# INSTRUCTIONS TO FOLLOW:
Below is a listing; restate from it, character for character, the lines beginning at the line holding "- Detection accuracy (precision/recall/F1)" and ending at the line holding "- Component health checks", both included.

# DATA PROVIDED:

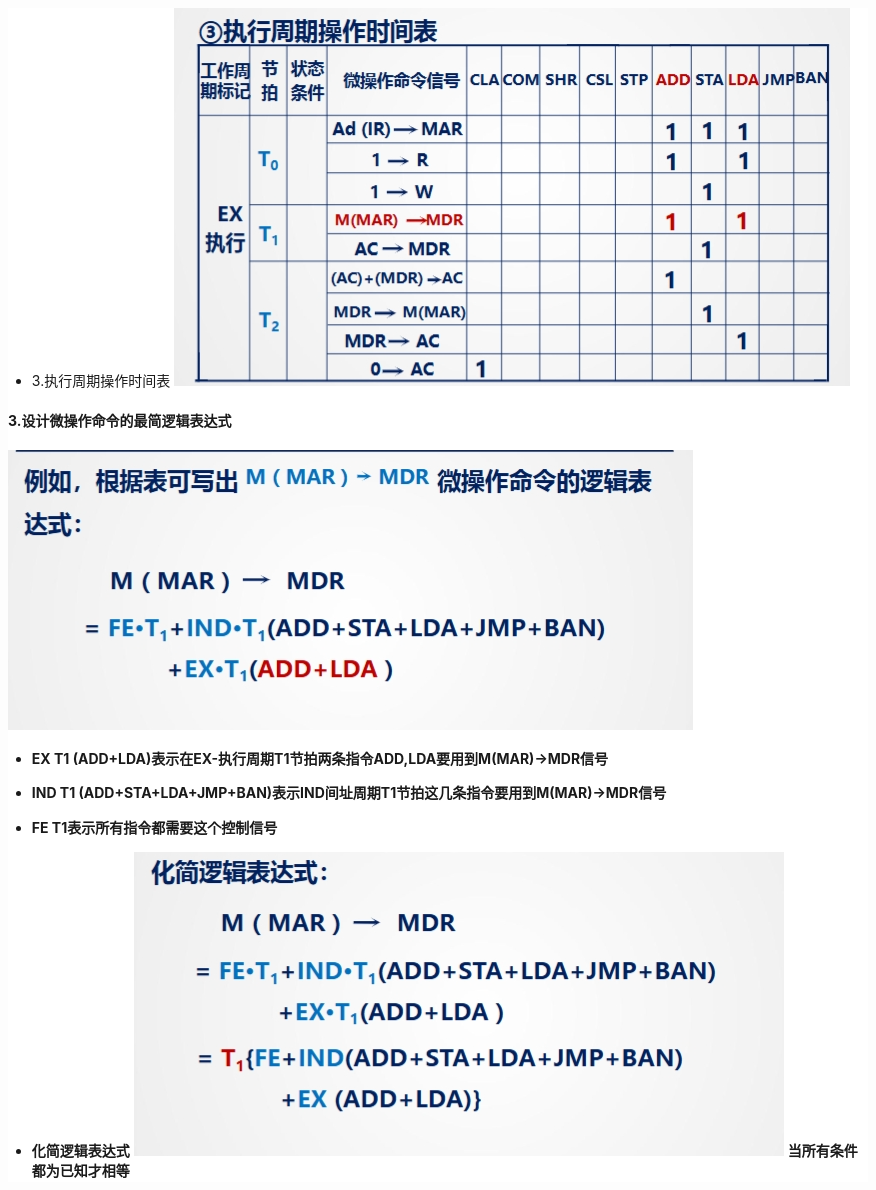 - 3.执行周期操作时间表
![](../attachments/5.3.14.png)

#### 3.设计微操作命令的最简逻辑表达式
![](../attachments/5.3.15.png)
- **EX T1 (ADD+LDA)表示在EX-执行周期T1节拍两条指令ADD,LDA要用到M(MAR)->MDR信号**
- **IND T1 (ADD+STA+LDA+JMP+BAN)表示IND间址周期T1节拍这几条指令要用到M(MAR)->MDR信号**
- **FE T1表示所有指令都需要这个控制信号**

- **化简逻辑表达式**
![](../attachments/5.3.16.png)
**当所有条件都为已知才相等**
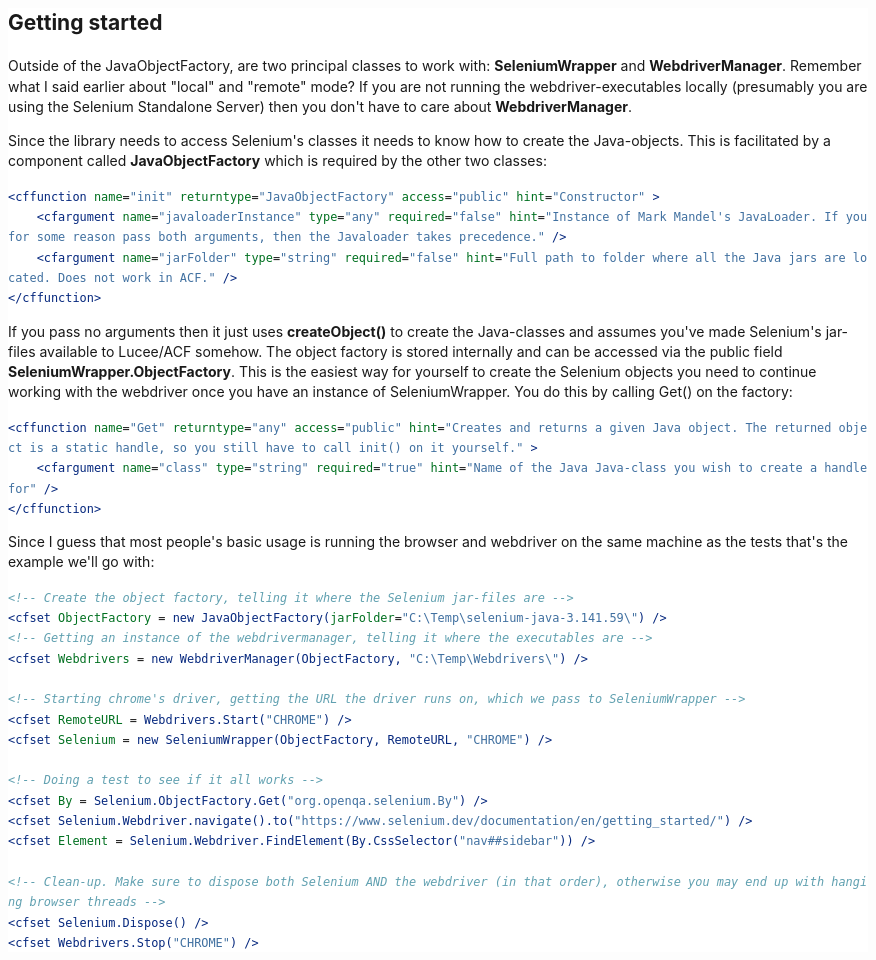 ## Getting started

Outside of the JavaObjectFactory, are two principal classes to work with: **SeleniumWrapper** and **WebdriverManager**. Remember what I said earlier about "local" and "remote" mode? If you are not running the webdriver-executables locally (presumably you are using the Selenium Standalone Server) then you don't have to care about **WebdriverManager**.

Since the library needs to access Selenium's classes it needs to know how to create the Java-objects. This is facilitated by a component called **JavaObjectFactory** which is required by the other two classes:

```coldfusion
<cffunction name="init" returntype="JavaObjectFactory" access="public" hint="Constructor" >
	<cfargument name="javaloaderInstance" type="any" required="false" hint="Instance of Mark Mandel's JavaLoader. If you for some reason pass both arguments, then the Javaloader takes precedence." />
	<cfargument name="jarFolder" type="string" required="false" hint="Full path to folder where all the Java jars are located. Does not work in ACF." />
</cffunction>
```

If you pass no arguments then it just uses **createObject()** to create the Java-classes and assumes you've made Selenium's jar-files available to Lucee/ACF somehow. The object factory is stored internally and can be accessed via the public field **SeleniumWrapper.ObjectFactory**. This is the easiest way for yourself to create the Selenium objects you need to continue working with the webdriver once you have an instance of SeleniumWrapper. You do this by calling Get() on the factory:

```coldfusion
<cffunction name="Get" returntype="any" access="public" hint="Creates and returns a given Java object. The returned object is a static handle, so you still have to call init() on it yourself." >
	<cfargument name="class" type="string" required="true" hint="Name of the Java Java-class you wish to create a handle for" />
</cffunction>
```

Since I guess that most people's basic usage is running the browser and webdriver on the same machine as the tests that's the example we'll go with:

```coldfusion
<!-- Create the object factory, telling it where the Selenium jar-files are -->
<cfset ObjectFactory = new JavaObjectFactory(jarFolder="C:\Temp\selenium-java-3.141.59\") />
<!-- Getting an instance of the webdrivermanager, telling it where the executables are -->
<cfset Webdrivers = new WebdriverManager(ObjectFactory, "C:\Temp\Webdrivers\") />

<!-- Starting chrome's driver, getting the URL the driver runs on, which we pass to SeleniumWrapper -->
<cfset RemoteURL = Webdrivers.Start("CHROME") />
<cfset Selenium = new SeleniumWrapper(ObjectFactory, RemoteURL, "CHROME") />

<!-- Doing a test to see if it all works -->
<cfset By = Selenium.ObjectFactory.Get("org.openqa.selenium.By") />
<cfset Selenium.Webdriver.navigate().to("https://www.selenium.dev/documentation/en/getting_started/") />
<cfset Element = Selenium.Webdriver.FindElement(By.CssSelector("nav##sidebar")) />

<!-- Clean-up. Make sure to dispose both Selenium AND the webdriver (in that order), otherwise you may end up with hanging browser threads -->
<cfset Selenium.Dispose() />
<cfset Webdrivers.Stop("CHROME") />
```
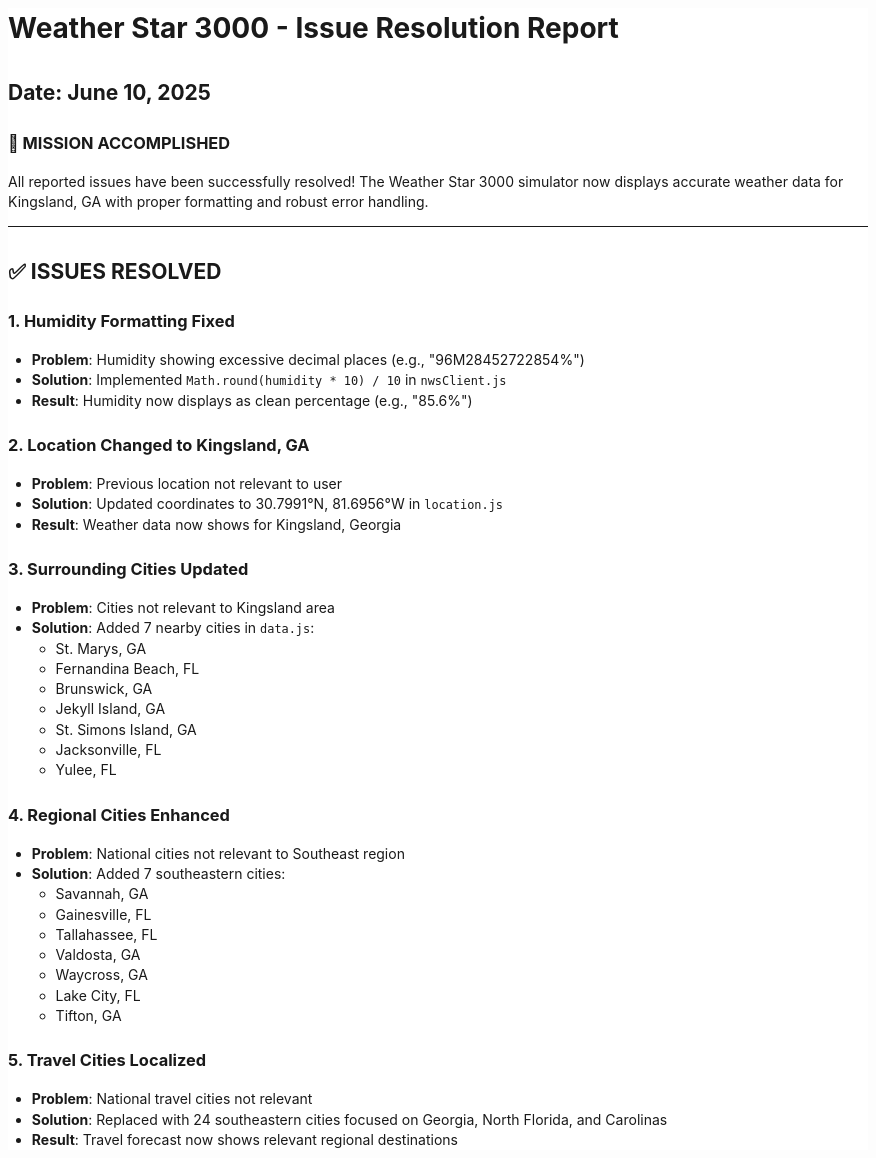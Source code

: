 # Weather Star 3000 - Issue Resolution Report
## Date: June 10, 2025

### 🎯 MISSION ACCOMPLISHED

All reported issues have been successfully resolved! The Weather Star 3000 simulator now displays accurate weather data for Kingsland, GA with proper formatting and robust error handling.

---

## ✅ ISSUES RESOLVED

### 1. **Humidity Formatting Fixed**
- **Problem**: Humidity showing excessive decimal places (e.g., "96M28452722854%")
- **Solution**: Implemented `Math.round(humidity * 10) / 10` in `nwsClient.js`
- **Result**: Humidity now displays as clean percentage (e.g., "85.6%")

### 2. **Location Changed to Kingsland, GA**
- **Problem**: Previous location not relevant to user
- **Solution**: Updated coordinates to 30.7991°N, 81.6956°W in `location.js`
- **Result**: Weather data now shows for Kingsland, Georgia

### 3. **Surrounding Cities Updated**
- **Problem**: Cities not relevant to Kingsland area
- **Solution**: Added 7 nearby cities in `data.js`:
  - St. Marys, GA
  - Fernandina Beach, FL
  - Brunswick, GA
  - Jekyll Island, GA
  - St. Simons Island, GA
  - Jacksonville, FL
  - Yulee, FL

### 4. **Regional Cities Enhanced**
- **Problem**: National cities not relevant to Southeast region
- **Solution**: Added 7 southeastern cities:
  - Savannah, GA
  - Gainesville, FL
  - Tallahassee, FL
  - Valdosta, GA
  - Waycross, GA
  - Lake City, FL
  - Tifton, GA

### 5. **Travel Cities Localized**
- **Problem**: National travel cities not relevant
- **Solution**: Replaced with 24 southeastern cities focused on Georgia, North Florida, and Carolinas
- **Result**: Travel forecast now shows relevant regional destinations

...

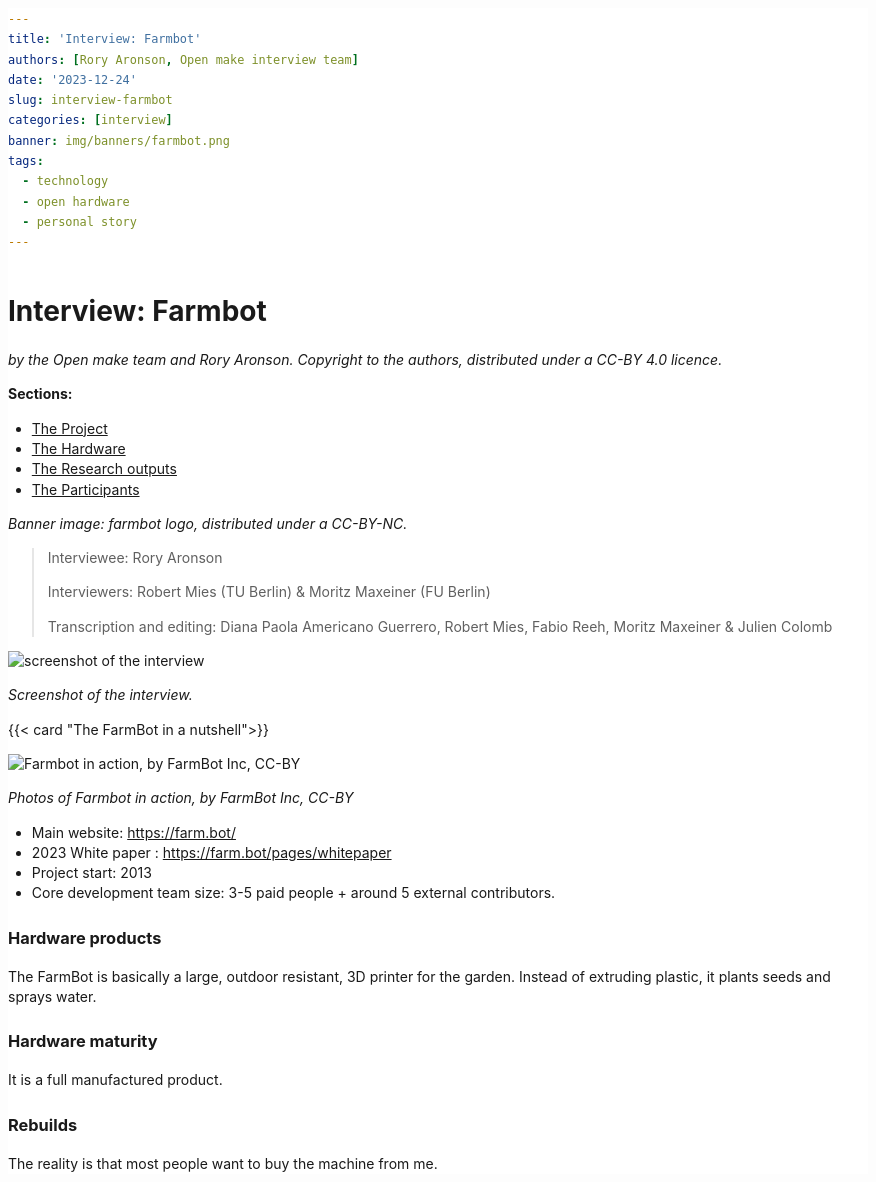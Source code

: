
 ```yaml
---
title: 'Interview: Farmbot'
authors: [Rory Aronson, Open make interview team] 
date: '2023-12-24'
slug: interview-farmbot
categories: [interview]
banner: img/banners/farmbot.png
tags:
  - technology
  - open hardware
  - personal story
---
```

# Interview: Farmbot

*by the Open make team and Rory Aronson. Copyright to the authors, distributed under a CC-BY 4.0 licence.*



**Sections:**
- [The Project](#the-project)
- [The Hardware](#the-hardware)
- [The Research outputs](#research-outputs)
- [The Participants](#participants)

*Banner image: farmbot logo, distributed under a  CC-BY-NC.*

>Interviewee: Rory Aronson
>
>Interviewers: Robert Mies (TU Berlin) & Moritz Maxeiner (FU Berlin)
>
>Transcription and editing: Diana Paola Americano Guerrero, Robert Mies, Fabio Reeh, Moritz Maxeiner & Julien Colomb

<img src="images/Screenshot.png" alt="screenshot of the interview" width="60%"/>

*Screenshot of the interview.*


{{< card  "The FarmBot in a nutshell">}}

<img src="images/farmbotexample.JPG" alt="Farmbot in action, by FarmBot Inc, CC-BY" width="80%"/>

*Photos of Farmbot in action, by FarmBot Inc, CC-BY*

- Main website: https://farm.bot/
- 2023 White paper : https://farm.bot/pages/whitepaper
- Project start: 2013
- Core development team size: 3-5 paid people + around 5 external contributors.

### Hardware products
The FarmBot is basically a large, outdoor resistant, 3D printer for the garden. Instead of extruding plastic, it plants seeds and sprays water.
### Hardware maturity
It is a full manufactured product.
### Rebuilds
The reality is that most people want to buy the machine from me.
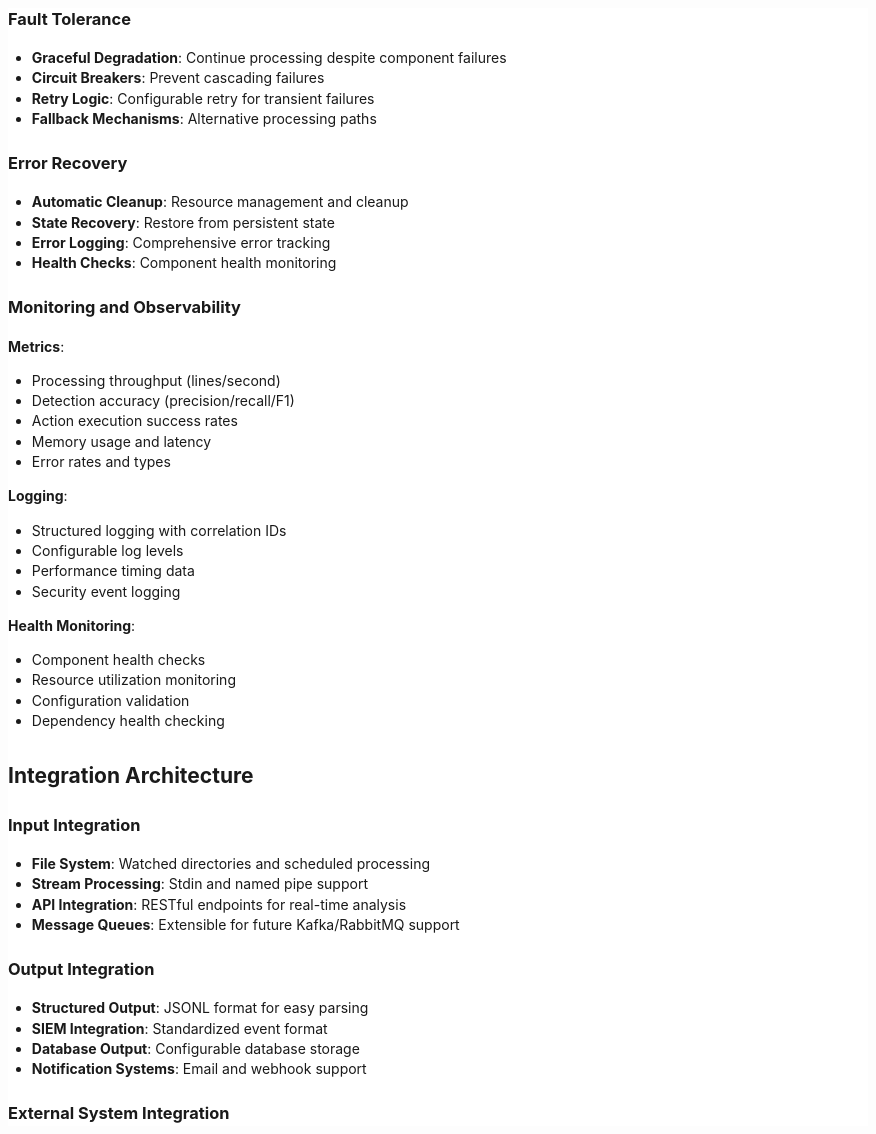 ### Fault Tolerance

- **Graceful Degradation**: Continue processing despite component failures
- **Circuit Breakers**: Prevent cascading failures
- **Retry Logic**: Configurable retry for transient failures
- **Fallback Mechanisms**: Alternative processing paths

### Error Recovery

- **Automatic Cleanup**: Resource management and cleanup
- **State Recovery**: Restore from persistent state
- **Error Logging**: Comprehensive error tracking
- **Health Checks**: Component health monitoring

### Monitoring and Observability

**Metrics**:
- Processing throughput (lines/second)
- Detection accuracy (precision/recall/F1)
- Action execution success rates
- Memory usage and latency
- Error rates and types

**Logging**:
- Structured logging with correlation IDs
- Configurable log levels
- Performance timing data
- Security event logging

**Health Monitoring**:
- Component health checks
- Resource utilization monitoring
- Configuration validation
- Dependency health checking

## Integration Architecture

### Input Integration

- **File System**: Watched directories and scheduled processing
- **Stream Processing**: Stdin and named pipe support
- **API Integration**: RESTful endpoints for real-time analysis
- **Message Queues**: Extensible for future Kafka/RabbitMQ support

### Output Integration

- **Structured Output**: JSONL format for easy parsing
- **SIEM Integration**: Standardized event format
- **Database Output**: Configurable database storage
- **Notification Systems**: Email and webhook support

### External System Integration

# ANSWER BOX:
- Detection accuracy (precision/recall/F1)
- Action execution success rates
- Memory usage and latency
- Error rates and types

**Logging**:
- Structured logging with correlation IDs
- Configurable log levels
- Performance timing data
- Security event logging

**Health Monitoring**:
- Component health checks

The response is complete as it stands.